There’s a similar tool for Java here: https://github.com/isstac/diffuzz
However, SideFuzz is not a strict port of the above, and is trying to combine the best parts of both Java’s DiffFuzz and dudect. In that regard it might be unique.
Another update on side-channel fuzzing.
You can check out the sidefuzz tool here: https://github.com/phayes/sidefuzz
It is "basically done" modulo a few minor improvements and publishing to crates.io . I made a major pivot in the architecture of the whole thing. Instead of counting CPU cycles, it now requires that targets be compiled to wasm, and counts individual instructions as it executes the target inside a wasm interpreter. This has some advantages and disadvantages:
1. Major advantage is that using wasm makes the fuzzer WAY more accurate. It is now easily able to pick out side-channel vulnerabilities, and consistently evolves inputs that maximize timing differences. More importantly, there are no more false-positives.
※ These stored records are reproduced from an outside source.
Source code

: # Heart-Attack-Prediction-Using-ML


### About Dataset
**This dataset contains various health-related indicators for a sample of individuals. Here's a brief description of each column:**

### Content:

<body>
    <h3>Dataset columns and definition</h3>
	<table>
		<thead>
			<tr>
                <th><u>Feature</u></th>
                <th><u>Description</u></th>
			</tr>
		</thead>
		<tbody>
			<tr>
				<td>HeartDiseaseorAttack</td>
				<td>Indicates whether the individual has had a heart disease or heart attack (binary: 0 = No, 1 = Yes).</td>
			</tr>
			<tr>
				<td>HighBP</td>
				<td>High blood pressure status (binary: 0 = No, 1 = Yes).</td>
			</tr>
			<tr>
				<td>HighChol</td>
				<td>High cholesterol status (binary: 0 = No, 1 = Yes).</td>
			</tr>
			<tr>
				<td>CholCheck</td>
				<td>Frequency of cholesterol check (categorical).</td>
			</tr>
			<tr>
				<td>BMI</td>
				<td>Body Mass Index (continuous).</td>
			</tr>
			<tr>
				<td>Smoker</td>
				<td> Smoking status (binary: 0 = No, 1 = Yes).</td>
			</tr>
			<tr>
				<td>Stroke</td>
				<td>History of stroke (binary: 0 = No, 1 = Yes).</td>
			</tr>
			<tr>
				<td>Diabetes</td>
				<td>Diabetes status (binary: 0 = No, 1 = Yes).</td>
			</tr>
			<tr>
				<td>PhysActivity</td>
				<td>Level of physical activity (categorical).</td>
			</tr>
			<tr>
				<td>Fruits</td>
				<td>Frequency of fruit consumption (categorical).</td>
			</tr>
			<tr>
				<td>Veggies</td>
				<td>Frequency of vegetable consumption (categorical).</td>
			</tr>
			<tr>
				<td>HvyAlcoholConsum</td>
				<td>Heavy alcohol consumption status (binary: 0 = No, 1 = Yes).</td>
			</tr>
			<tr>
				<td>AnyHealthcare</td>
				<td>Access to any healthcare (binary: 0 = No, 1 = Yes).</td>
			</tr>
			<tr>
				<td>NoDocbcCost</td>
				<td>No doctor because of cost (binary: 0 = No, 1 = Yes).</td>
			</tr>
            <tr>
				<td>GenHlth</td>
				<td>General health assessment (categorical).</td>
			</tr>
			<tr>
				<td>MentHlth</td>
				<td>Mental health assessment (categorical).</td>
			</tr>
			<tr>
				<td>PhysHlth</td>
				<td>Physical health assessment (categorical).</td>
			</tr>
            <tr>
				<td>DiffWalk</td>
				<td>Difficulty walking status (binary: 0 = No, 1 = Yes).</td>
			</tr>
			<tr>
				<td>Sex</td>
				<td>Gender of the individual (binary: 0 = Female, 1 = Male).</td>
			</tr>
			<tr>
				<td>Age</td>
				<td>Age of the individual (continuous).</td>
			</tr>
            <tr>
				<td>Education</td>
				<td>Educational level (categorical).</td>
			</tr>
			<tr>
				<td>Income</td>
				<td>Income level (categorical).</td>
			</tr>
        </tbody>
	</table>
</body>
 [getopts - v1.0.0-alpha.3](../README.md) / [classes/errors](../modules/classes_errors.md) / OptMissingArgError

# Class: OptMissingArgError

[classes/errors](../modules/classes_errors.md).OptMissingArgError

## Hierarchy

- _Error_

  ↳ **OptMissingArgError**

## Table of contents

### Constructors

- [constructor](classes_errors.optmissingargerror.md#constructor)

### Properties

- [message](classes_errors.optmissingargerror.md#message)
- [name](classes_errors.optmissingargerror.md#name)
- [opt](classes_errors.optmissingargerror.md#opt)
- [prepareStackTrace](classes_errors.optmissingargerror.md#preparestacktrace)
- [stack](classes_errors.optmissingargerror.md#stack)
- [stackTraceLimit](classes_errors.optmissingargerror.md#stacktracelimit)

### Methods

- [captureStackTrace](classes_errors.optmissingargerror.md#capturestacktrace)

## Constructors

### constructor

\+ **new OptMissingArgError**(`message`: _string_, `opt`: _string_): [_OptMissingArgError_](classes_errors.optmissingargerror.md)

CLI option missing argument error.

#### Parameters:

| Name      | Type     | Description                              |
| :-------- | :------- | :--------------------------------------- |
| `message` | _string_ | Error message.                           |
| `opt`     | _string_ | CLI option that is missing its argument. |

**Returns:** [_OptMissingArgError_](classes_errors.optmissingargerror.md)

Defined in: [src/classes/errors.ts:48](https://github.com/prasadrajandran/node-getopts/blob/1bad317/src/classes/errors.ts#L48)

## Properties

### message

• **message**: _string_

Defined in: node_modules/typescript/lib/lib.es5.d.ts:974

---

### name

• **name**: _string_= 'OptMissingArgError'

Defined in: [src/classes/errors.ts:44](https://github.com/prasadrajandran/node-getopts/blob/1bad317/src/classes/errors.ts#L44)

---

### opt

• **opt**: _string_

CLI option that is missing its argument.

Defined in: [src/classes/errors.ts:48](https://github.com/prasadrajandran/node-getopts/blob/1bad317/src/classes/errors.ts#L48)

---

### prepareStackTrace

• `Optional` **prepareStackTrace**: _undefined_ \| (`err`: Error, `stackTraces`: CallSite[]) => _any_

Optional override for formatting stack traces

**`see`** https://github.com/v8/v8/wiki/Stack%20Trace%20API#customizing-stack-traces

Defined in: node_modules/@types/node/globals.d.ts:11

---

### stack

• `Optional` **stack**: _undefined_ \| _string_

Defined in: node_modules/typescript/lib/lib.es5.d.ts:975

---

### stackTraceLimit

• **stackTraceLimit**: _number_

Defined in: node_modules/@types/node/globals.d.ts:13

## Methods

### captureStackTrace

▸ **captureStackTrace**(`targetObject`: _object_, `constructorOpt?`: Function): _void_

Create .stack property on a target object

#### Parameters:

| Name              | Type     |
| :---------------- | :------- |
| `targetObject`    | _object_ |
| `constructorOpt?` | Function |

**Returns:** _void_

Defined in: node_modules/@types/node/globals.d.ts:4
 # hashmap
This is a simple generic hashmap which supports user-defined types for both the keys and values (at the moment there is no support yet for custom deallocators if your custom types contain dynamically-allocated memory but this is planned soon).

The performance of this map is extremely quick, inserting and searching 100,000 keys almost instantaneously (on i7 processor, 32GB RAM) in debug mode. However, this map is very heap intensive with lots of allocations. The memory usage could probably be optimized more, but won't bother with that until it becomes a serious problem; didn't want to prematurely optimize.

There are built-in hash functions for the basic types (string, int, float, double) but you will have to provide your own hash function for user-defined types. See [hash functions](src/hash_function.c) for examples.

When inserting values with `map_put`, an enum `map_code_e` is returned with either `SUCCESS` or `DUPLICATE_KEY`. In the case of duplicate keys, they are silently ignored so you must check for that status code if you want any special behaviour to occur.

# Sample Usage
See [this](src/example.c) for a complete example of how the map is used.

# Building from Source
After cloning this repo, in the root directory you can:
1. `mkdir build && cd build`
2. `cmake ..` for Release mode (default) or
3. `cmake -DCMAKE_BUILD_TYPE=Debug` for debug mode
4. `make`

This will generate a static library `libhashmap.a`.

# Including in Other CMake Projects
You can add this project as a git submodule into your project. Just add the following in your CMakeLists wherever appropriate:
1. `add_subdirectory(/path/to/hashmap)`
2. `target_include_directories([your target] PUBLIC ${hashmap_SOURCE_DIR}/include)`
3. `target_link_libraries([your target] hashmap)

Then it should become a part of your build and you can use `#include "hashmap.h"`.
It works exactly as it should, and it works really well.
2. Major disadvantage is that we now require the targets to compile to wasm. Targets like ring don't compile to wasm, so we can't fuzz them. However, I expect this disadvantage to slowly diminish over time as more and more cryptography crates add wasm support.
3. Bonus: we can now fuzz non-rust code for side-channel vulnerabilities. Go, C, and C++ can all be used with sidefuzz if they can compile to wasm.
Please take a look at provide feedback. The tool has already found it's first side-channel vulnerability, and I will be reporting that to it the relevant crate shortly.
Fist potential side-channel vulnerability found reported: https://github.com/RustCrypto/RSA/issues/19
Sounds cool! Let's hope most projects make the transition to WASM such that we can fuzz most things.